Task directions:
Scan the data below and state the number of lines that include the word "Ergänzungsausstattung", adding no comment.

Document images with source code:
━━━━━━━━━━━━━━━━━━━━━━━━━━━━━━
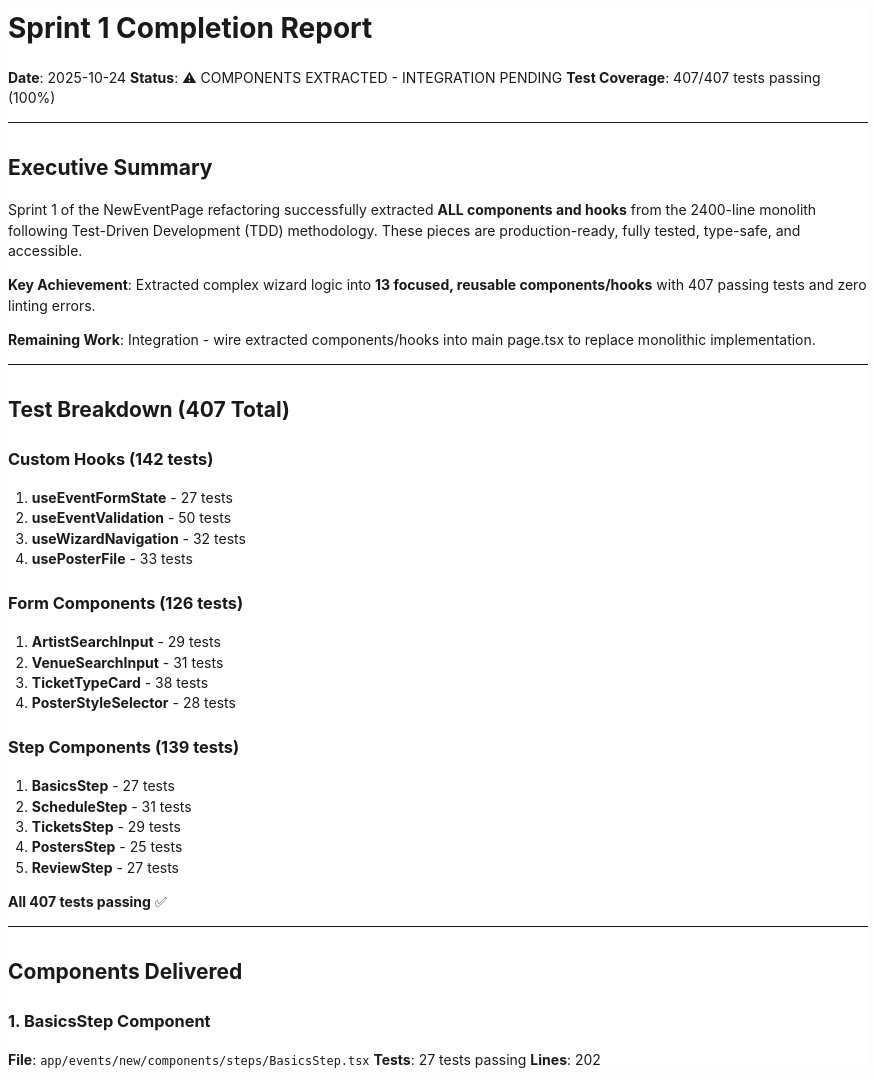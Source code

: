 # Sprint 1 Completion Report
**Date**: 2025-10-24
**Status**: ⚠️ COMPONENTS EXTRACTED - INTEGRATION PENDING
**Test Coverage**: 407/407 tests passing (100%)

---

## Executive Summary

Sprint 1 of the NewEventPage refactoring successfully extracted **ALL components and hooks** from the 2400-line monolith following Test-Driven Development (TDD) methodology. These pieces are production-ready, fully tested, type-safe, and accessible.

**Key Achievement**: Extracted complex wizard logic into **13 focused, reusable components/hooks** with 407 passing tests and zero linting errors.

**Remaining Work**: Integration - wire extracted components/hooks into main page.tsx to replace monolithic implementation.

---

## Test Breakdown (407 Total)

### Custom Hooks (142 tests)
1. **useEventFormState** - 27 tests
2. **useEventValidation** - 50 tests
3. **useWizardNavigation** - 32 tests
4. **usePosterFile** - 33 tests

### Form Components (126 tests)
1. **ArtistSearchInput** - 29 tests
2. **VenueSearchInput** - 31 tests
3. **TicketTypeCard** - 38 tests
4. **PosterStyleSelector** - 28 tests

### Step Components (139 tests)
1. **BasicsStep** - 27 tests
2. **ScheduleStep** - 31 tests
3. **TicketsStep** - 29 tests
4. **PostersStep** - 25 tests
5. **ReviewStep** - 27 tests

**All 407 tests passing** ✅

---

## Components Delivered

### 1. BasicsStep Component
**File**: `app/events/new/components/steps/BasicsStep.tsx`
**Tests**: 27 tests passing
**Lines**: 202
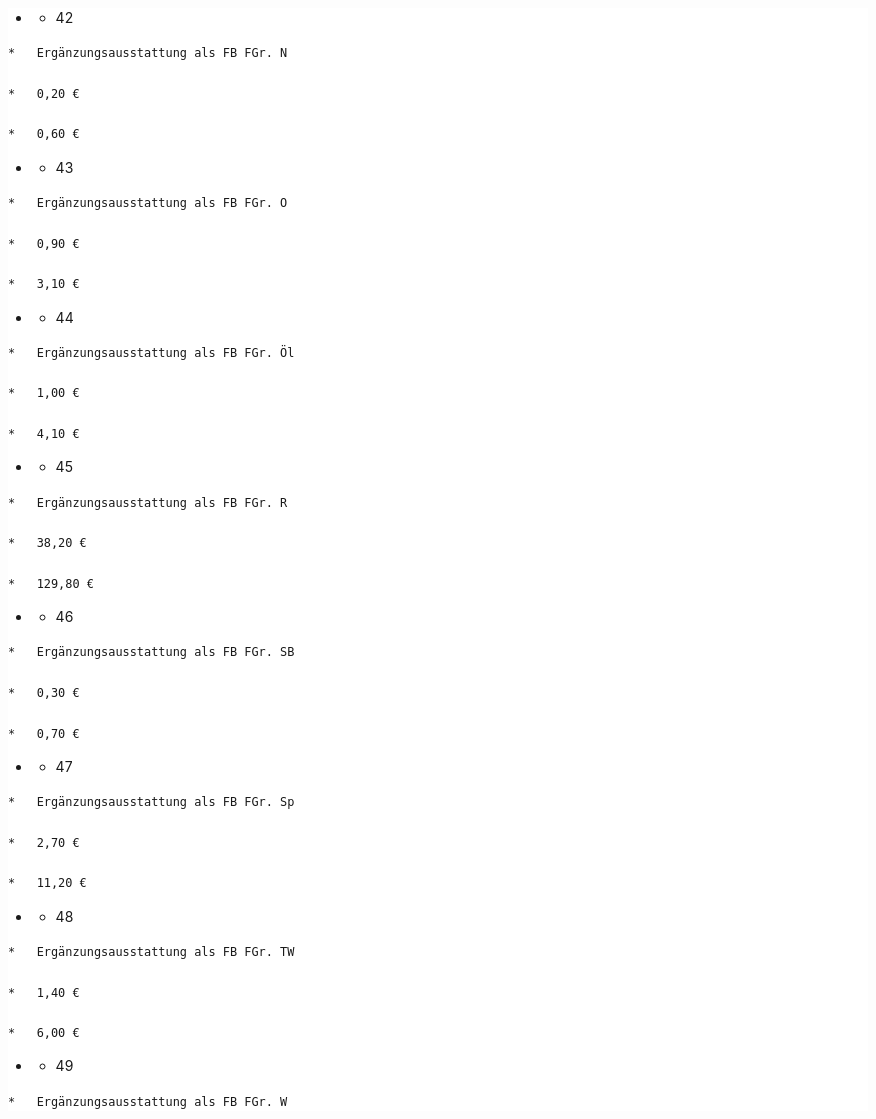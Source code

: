
*    *   42

    *   Ergänzungsausstattung als FB FGr. N

    *   0,20 €

    *   0,60 €


*    *   43

    *   Ergänzungsausstattung als FB FGr. O

    *   0,90 €

    *   3,10 €


*    *   44

    *   Ergänzungsausstattung als FB FGr. Öl

    *   1,00 €

    *   4,10 €


*    *   45

    *   Ergänzungsausstattung als FB FGr. R

    *   38,20 €

    *   129,80 €


*    *   46

    *   Ergänzungsausstattung als FB FGr. SB

    *   0,30 €

    *   0,70 €


*    *   47

    *   Ergänzungsausstattung als FB FGr. Sp

    *   2,70 €

    *   11,20 €


*    *   48

    *   Ergänzungsausstattung als FB FGr. TW

    *   1,40 €

    *   6,00 €


*    *   49

    *   Ergänzungsausstattung als FB FGr. W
━━━━━━━━━━━━━━━━━━━━━━━━━━━━━━
Written response:
8